If there's a better solution, it's to fight the idea itself. And this would start with minimising sensationalist news coverage. Iconic shots of masked youths against dystopian, flame-filled backdrops on every newspaper only fuels the sense of excitement. Focusing instead on the positive stories - such as communities brought together by actions like #RiotCleanUp - sends a completely different message, and takes the focus away from the rioters. While social media may have facilitated the outbreak, it's also facilitated the clean up, helped identify many of the perpetrators, and become a platform for musicians and media figures to publicly condemn their actions.

The real danger here is that these events will simply give government a legitimate reason to demonise children and espouse the dangers of under-regulated social media. And you can guarantee, once we accept these, they'll be used indiscriminately - our very own homegrown terror cells; the ultimate 'beast within' that can be leveraged at any time to enact all sorts of authoritarian ideas. "No one saw this coming", so how could you predict it happening again in the future, right?

But this isn't about a volatile and dangerous new enemy. It's mostly just about teenage kicks in the new information age. This doesn't excuse the actions of those responsible - on the contrary, pinning the blame on bad parenting, consumerism and immigration seems to go a long way towards exonerating and justifying it completely - but there will always be bad parenting, just as there will always be those who feel they're entitled to take what the next class up takes for granted, mob rule will never develop a conscience, and we'll always be despairing over an inexplicably rebellious and irresponsible younger generation.

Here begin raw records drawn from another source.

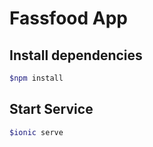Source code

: # Fassfood App

## Install dependencies

```bash
$npm install
```


## Start Service

```bash
$ionic serve
```

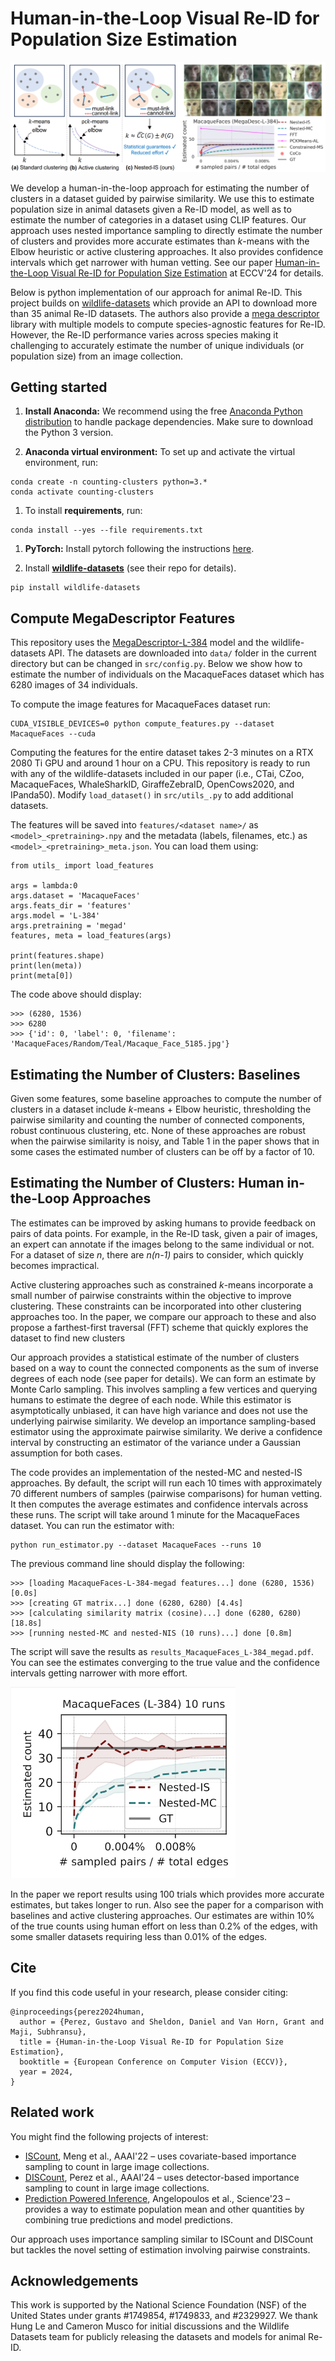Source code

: # Human-in-the-Loop Visual Re-ID for Population Size Estimation

![title_image](main.png)

We develop a human-in-the-loop approach for estimating the number of clusters in a dataset guided by pairwise similarity. We use this to estimate population size in animal datasets given a Re-ID model, as well as to estimate the number of categories in a dataset using CLIP features. Our approach uses nested importance sampling to directly estimate the number of clusters and provides more accurate estimates than _k_-means with the Elbow heuristic or active clustering approaches. It also provides confidence intervals which get narrower with human vetting. See our paper [Human-in-the-Loop Visual Re-ID for Population Size Estimation](https://arxiv.org/abs/2312.05287) at ECCV'24 for details.


Below is python implementation of our approach for animal Re-ID. This project builds on [wildlife-datasets](https://github.com/WildlifeDatasets/wildlife-datasets) which provide an API to download more than 35 animal Re-ID datasets. The authors also provide a [mega descriptor](https://huggingface.co/BVRA/MegaDescriptor-L-384) library with multiple models to compute species-agnostic features for Re-ID. However, the Re-ID performance varies across species making it challenging to accurately estimate the number of unique individuals (or population size) from an image collection.

## Getting started

1. **Install Anaconda:** We recommend using the free [Anaconda Python
distribution](https://www.anaconda.com/download/) to handle package dependencies. Make sure to download the Python 3 version.

1. **Anaconda virtual environment:** To set up and activate the virtual environment,
run:
```
conda create -n counting-clusters python=3.*
conda activate counting-clusters
```

1. To install **requirements**, run:
```
conda install --yes --file requirements.txt
```

1. **PyTorch:** Install pytorch following the instructions [here](https://pytorch.org/).

1. Install [**wildlife-datasets**](https://github.com/WildlifeDatasets/wildlife-datasets) (see their repo for details).
```
pip install wildlife-datasets
```



## Compute MegaDescriptor Features

This repository uses the [MegaDescriptor-L-384](https://huggingface.co/BVRA/MegaDescriptor-L-384) model and the wildlife-datasets API. The datasets are downloaded into `data/` folder in the current directory but can be changed in `src/config.py`. Below we show how to estimate the number of individuals on the MacaqueFaces dataset which has 6280 images of 34 individuals.


To compute the image features for MacaqueFaces dataset run:

```
CUDA_VISIBLE_DEVICES=0 python compute_features.py --dataset MacaqueFaces --cuda
```

Computing the features for the entire dataset takes 2-3 minutes on a RTX 2080 Ti GPU and around 1 hour on a CPU.
This repository is ready to run with any of the wildlife-datasets included in our paper (i.e., CTai, CZoo, MacaqueFaces, WhaleSharkID, GiraffeZebraID, OpenCows2020, and IPanda50).
Modify `load_dataset()` in `src/utils_.py` to add additional datasets.

The features will be saved into `features/<dataset name>/` as `<model>_<pretraining>.npy` and the metadata (labels, filenames, etc.) as `<model>_<pretraining>_meta.json`.
You can load them using:

```
from utils_ import load_features

args = lambda:0
args.dataset = 'MacaqueFaces'
args.feats_dir = 'features'
args.model = 'L-384'
args.pretraining = 'megad'
features, meta = load_features(args)

print(features.shape)
print(len(meta))
print(meta[0])
```

The code above  should display:
```
>>> (6280, 1536)
>>> 6280
>>> {'id': 0, 'label': 0, 'filename': 'MacaqueFaces/Random/Teal/Macaque_Face_5185.jpg'}
```

## Estimating the Number of Clusters: Baselines

Given some features, some baseline approaches to compute the number of clusters in a dataset include _k_-means + Elbow heuristic, thresholding the pairwise similarity and counting the number of connected components, robust continuous clustering, etc. None of these approaches are robust when the pairwise similarity is noisy, and Table 1 in the paper shows that in some cases the estimated number of clusters can be off by a factor of 10.

## Estimating the Number of Clusters: Human in-the-Loop Approaches

The estimates can be improved by asking humans to provide feedback on pairs of data points. For example, in the Re-ID task, given a pair of images, an expert can annotate if the images belong to the same individual or not. For a dataset of size _n_, there are _n(n-1)_ pairs to consider, which quickly becomes impractical.

Active clustering approaches such as constrained _k_-means incorporate a small number of pairwise constraints within the objective to improve clustering. These constraints can be incorporated into other clustering approaches too. In the paper, we compare our approach to these and also propose a farthest-first traversal (FFT) scheme that quickly explores the dataset to find new clusters

Our approach provides a statistical estimate of the number of clusters based on a way to count the connected components as the sum of inverse degrees of each node (see paper for details). We can form an estimate by Monte Carlo sampling. This involves sampling a few vertices and querying humans to estimate the degree of each node. While this estimator is asymptotically unbiased, it can have high variance and does not use the underlying pairwise similarity. We develop an importance sampling-based estimator using the approximate pairwise similarity. We derive a confidence interval by constructing an estimator of the variance under a Gaussian assumption for both cases.

The code provides an implementation of the nested-MC and nested-IS approaches. By default, the script will run each 10 times with approximately 70 different numbers of samples (pairwise comparisons) for human vetting. It then computes the average estimates and confidence intervals across these runs. The script will take around 1 minute for the MacaqueFaces dataset. You can run the estimator with:
```
python run_estimator.py --dataset MacaqueFaces --runs 10
```
The previous command line should display the following:
```
>>> [loading MacaqueFaces-L-384-megad features...] done (6280, 1536) [0.0s]
>>> [creating GT matrix...] done (6280, 6280) [4.4s]
>>> [calculating similarity matrix (cosine)...] done (6280, 6280) [18.8s]
>>> [running nested-MC and nested-NIS (10 runs)...] done [0.8m]
```

The script will save the results as `results_MacaqueFaces_L-384_megad.pdf`. You can see the estimates converging to the true value and the confidence intervals getting narrower with more effort.

<img src="results.png" width="360"><br>



In the paper we report results using 100 trials which provides more accurate estimates, but takes longer to run. Also see the paper for a comparison with baselines and active clustering approaches. Our estimates are within 10\% of the true counts using human effort on less than 0.2\% of the edges, with some smaller datasets requiring less than 0.01\% of the edges.


## Cite

If you find this code useful in your research, please consider citing:
```
@inproceedings{perez2024human,
  author = {Perez, Gustavo and Sheldon, Daniel and Van Horn, Grant and Maji, Subhransu},
  title = {Human-in-the-Loop Visual Re-ID for Population Size Estimation},
  booktitle = {European Conference on Computer Vision (ECCV)},
  year = 2024,
}
```

## Related work

You might find the following projects of interest:

* [ISCount](https://ojs.aaai.org/index.php/AAAI/article/view/21462), Meng et al., AAAI'22 – uses covariate-based importance sampling to count in large image collections.
* [DISCount](https://ojs.aaai.org/index.php/AAAI/article/view/30235), Perez et al., AAAI'24 – uses detector-based importance sampling to count in large image collections.
* [Prediction Powered Inference](https://www.science.org/doi/full/10.1126/science.adi6000), Angelopoulos et al., Science'23 – provides a way to estimate population mean and other quantities by combining true predictions and model predictions.

Our approach uses importance sampling similar to ISCount and DISCount but tackles the novel setting of estimation involving pairwise constraints.


## Acknowledgements

This work is supported by the National Science Foundation (NSF) of the United States under grants \#1749854, \#1749833, and \#2329927. We thank Hung Le and Cameron Musco for initial discussions and the Wildlife Datasets team for publicly releasing the datasets and models for animal Re-ID.
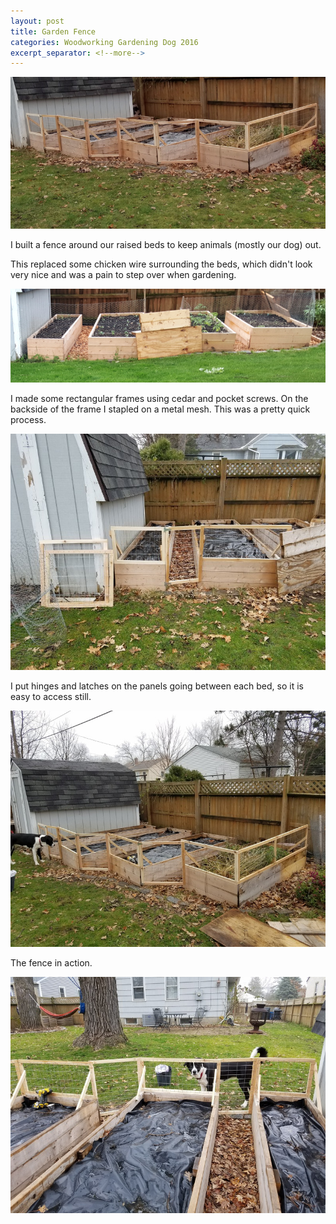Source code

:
 ```yaml
---
layout: post
title: Garden Fence
categories: Woodworking Gardening Dog 2016
excerpt_separator: <!--more-->
---
```


![Garden Fence](/images/garden-fence/0.jpg)

I built a fence around our raised beds to keep animals (mostly our dog) out.
<!--more-->

This replaced some chicken wire surrounding the beds, which didn't look very nice and was a pain to step over when gardening.

![Garden Fence](/images/garden-fence/4.jpg)

I made some rectangular frames using cedar and pocket screws. On the backside of the frame I stapled on a metal mesh. This was a pretty quick process.

![Garden Fence](/images/garden-fence/1.jpg)

I put hinges and latches on the panels going between each bed, so it is easy to access still.

![Garden Fence](/images/garden-fence/2.jpg)

The fence in action.

![Garden Fence](/images/garden-fence/3.jpg)
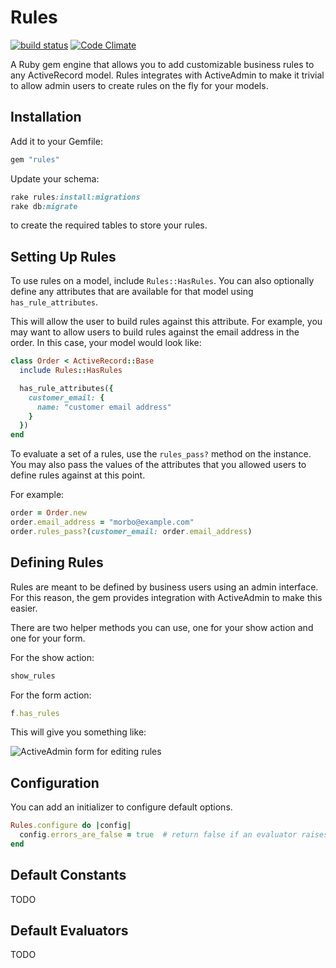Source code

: Rules
=========
[![build status](https://secure.travis-ci.org/azach/rules.png?branch=master)](https://secure.travis-ci.org/azach/rules) [![Code Climate](https://codeclimate.com/badge.png)](https://codeclimate.com/github/azach/rules)

A Ruby gem engine that allows you to add customizable business rules to any ActiveRecord model. Rules integrates with ActiveAdmin to make it trivial to allow admin users to create rules on the fly for your models.

Installation
------------
Add it to your Gemfile:

```ruby
gem "rules"
```

Update your schema:

```ruby
rake rules:install:migrations
rake db:migrate
```

to create the required tables to store your rules.

Setting Up Rules
------------
To use rules on a model, include ```Rules::HasRules```. You can also optionally define any attributes that are available for that model using ```has_rule_attributes```.

This will allow the user to build rules against this attribute. For example, you may want to allow users to build rules against the email address in the order. In this case, your model would look like:

```ruby
class Order < ActiveRecord::Base
  include Rules::HasRules

  has_rule_attributes({
    customer_email: {
      name: "customer email address"
    }
  })
end
```

To evaluate a set of a rules, use the ```rules_pass?``` method on the instance. You may also pass the values of the attributes that you allowed users to define rules against at this point.

For example:

```ruby
order = Order.new
order.email_address = "morbo@example.com"
order.rules_pass?(customer_email: order.email_address)
```

Defining Rules
------------
Rules are meant to be defined by business users using an admin interface. For this reason, the gem provides integration with ActiveAdmin to make this easier.

There are two helper methods you can use, one for your show action and one for your form.

For the show action:

```ruby
show_rules
```

For the form action:

```ruby
f.has_rules
```

This will give you something like:

![ActiveAdmin form for editing rules](https://github.com/azach/rules/raw/master/spec/dummy/app/assets/images/edit_example.png)

Configuration
------------
You can add an initializer to configure default options.

```ruby
Rules.configure do |config|
  config.errors_are_false = true  # return false if an evaluator raises an error (true by default)
end
```

Default Constants
------------
TODO

Default Evaluators
------------
TODO
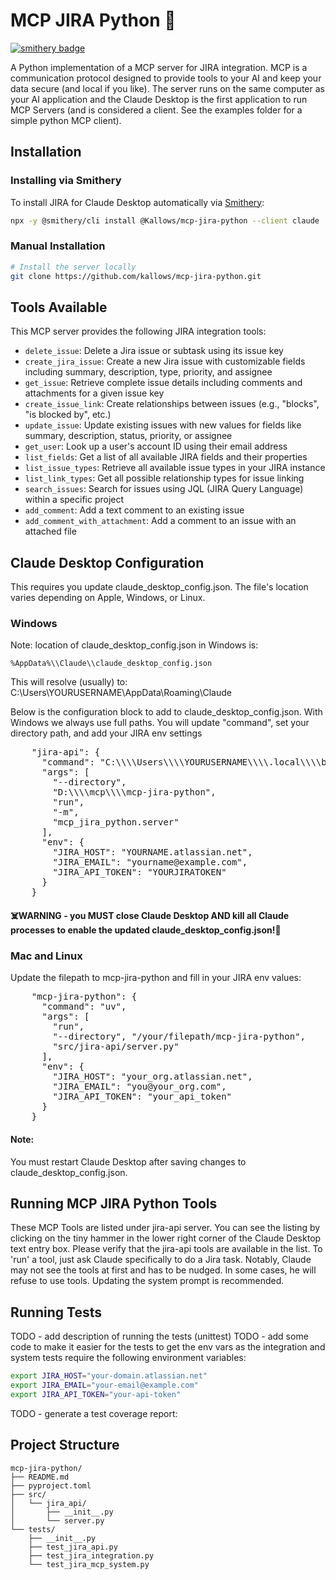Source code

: # MCP JIRA Python 🚀

[![smithery badge](https://smithery.ai/badge/@Kallows/mcp-jira-python)](https://smithery.ai/go/@Kallows/mcp-jira-python)

A Python implementation of a MCP server for JIRA integration. MCP is a communication protocol designed to provide tools to your AI and keep your data secure (and local if you like). The server runs on the same computer as your AI application and the Claude Desktop is the first application to run MCP Servers (and is considered a client. See the examples folder for a simple python MCP client).

## Installation

### Installing via Smithery

To install JIRA for Claude Desktop automatically via [Smithery](https://smithery.ai/go/@Kallows/mcp-jira-python):

```bash
npx -y @smithery/cli install @Kallows/mcp-jira-python --client claude
```

### Manual Installation
```bash
# Install the server locally
git clone https://github.com/kallows/mcp-jira-python.git 
```

## Tools Available

This MCP server provides the following JIRA integration tools:

- `delete_issue`: Delete a Jira issue or subtask using its issue key
- `create_jira_issue`: Create a new Jira issue with customizable fields including summary, description, type, priority, and assignee
- `get_issue`: Retrieve complete issue details including comments and attachments for a given issue key
- `create_issue_link`: Create relationships between issues (e.g., "blocks", "is blocked by", etc.)
- `update_issue`: Update existing issues with new values for fields like summary, description, status, priority, or assignee
- `get_user`: Look up a user's account ID using their email address
- `list_fields`: Get a list of all available JIRA fields and their properties
- `list_issue_types`: Retrieve all available issue types in your JIRA instance
- `list_link_types`: Get all possible relationship types for issue linking
- `search_issues`: Search for issues using JQL (JIRA Query Language) within a specific project
- `add_comment`: Add a text comment to an existing issue
- `add_comment_with_attachment`: Add a comment to an issue with an attached file

## Claude Desktop Configuration
This requires you update claude_desktop_config.json. The file's location varies depending on Apple, Windows, or Linux.
 
### Windows
Note: location of claude_desktop_config.json in Windows is:
```
%AppData%\\Claude\\claude_desktop_config.json
```
This will resolve (usually) to: 
C:\\Users\\YOURUSERNAME\\AppData\\Roaming\\Claude

Below is the configuration block to add to claude_desktop_config.json.
With Windows we always use full paths. You will update "command", set your directory path, and add your JIRA env settings
<pre>
    "jira-api": {
      "command": "C:\\\\Users\\\\YOURUSERNAME\\\\.local\\\\bin\\\\uv.exe",
      "args": [
        "--directory",
        "D:\\\\mcp\\\\mcp-jira-python",
        "run",
        "-m",
        "mcp_jira_python.server"
      ],
      "env": {
        "JIRA_HOST": "YOURNAME.atlassian.net",
        "JIRA_EMAIL": "yourname@example.com",
        "JIRA_API_TOKEN": "YOURJIRATOKEN"
      }      
    }
</pre>
#### ☠️WARNING - you MUST close Claude Desktop AND kill all Claude processes to enable the updated claude_desktop_config.json!😬

### Mac and Linux
Update the filepath to mcp-jira-python and fill in your JIRA env values:
<pre>
    "mcp-jira-python": {
      "command": "uv",
      "args": [
        "run",
        "--directory", "/your/filepath/mcp-jira-python",
        "src/jira-api/server.py"
      ],
      "env": {
        "JIRA_HOST": "your_org.atlassian.net",
        "JIRA_EMAIL": "you@your_org.com",
        "JIRA_API_TOKEN": "your_api_token"
      }      
    }
</pre>

#### Note:
You must restart Claude Desktop after saving changes to claude_desktop_config.json.

## Running MCP JIRA Python Tools
These MCP Tools are listed under jira-api server. You can see the listing by clicking on the tiny hammer in the lower right corner of the Claude Desktop text entry box. Please verify that the jira-api tools are available in the list. To 'run' a tool, just ask Claude specifically to do a Jira task. Notably, Claude may not see the tools at first and has to be nudged. In some cases, he will refuse to use tools. Updating the system prompt is recommended.

## Running Tests    
TODO - add description of running the tests (unittest)
TODO - add some code to make it easier for the tests to get the env vars as the integration and system tests require the following environment variables:

```bash
export JIRA_HOST="your-domain.atlassian.net"
export JIRA_EMAIL="your-email@example.com"
export JIRA_API_TOKEN="your-api-token"
```
TODO - generate a test coverage report:

## Project Structure

```
mcp-jira-python/
├── README.md
├── pyproject.toml
├── src/
│   └── jira_api/
│       ├── __init__.py
│       └── server.py
└── tests/
    ├── __init__.py
    ├── test_jira_api.py
    ├── test_jira_integration.py
    └── test_jira_mcp_system.py
```
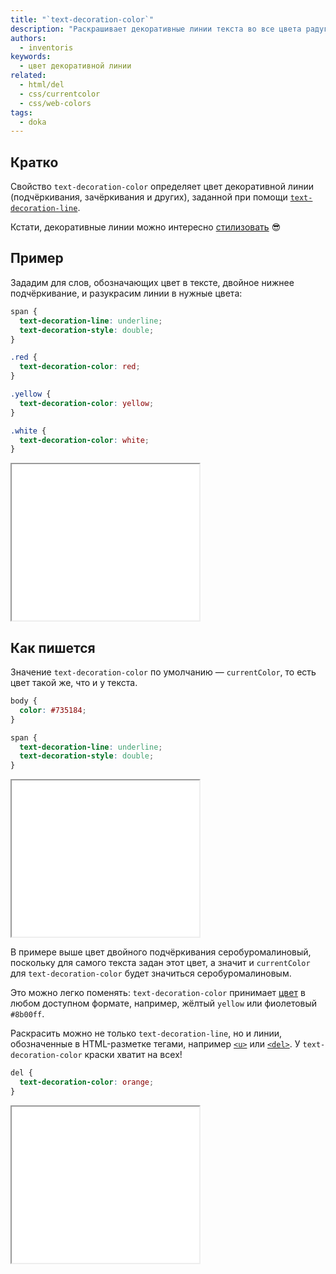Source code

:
 ```yaml
---
title: "`text-decoration-color`"
description: "Раскрашивает декоративные линии текста во все цвета радуги."
authors:
  - inventoris
keywords:
  - цвет декоративной линии
related:
  - html/del
  - css/currentcolor
  - css/web-colors
tags:
  - doka
---
```


## Кратко

Свойство `text-decoration-color` определяет цвет декоративной линии (подчёркивания, зачёркивания и других), заданной при помощи [`text-decoration-line`](/css/text-decoration-line/).

Кстати, декоративные линии можно интересно [стилизовать](/css/text-decoration-style/) 😎

## Пример

Зададим для слов, обозначающих цвет в тексте, двойное нижнее подчёркивание, и разукрасим линии в нужные цвета:

```css
span {
  text-decoration-line: underline;
  text-decoration-style: double;
}

.red {
  text-decoration-color: red;
}

.yellow {
  text-decoration-color: yellow;
}

.white {
  text-decoration-color: white;
}
```

<iframe title="Базовый пример" src="demos/basic/" height="250"></iframe>

## Как пишется

Значение `text-decoration-color` по умолчанию — `currentColor`, то есть цвет такой же, что и у текста.

```css
body {
  color: #735184;
}

span {
  text-decoration-line: underline;
  text-decoration-style: double;
}
```

<iframe title="Цвет декоративной линии по умолчанию" src="demos/text-decoration-color-default/" height="250"></iframe>

В примере выше цвет двойного подчёркивания серобуромалиновый, поскольку для самого текста задан этот цвет, а значит и `currentColor` для `text-decoration-color` будет значиться серобуромалиновым.

Это можно легко поменять: `text-decoration-color` принимает [цвет](/css/web-colors/) в любом доступном формате, например, жёлтый `yellow` или фиолетовый `#8b00ff`.

Раскрасить можно не только `text-decoration-line`, но и линии, обозначенные в HTML-разметке тегами, например [`<u>`](/html/u/) или [`<del>`](/html/del/). У `text-decoration-color` краски хватит на всех!

```css
del {
  text-decoration-color: orange;
}
```

<iframe title="Пример цвета для линии из html-разметки" src="demos/html-line-color/" height="250"></iframe>
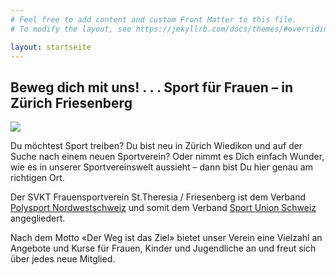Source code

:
 ```yaml
---
# Feel free to add content and custom Front Matter to this file.
# To modify the layout, see https://jekyllrb.com/docs/themes/#overriding-theme-defaults

layout: startseite
---
```


<h2 class="titel_startseite">Beweg dich mit uns! . . . Sport für Frauen – in Zürich Friesenberg</h2>

<img src="{{ '/assets/images/fuer_startseite.jpg' | relative_url }}" />

Du möchtest Sport treiben? Du bist neu in Zürich Wiedikon und auf der Suche nach einem neuen Sportverein? Oder nimmt es Dich einfach Wunder, wie es in unserer Sportvereinswelt aussieht – dann bist Du hier genau am richtigen Ort.

Der SVKT Frauensportverein St.Theresia / Friesenberg ist dem Verband <a href="https://www.polysport-nws.ch/" rel="noopener" target="_blank">Polysport Nordwestschweiz</a> und somit dem Verband <a href="https://sportunionschweiz.ch/home.html" rel="noopener" target="_blank">Sport Union Schweiz</a> angegliedert.

Nach dem Motto «Der Weg ist das Ziel» bietet unser Verein eine Vielzahl an Angebote und Kurse für Frauen, Kinder und Jugendliche an und freut sich über jedes neue Mitglied.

Or, if you'd prefer, there'll always be larger water cannons to use on the streets and larger sticks to use in classrooms.

"I see no hope for the future of our people if they are dependent on frivolous youth of today, for certainly all youth are reckless beyond words... When I was young, we were taught to be discreet and respectful of elders, but the present youth are exceedingly disrespectful and impatient of restraint."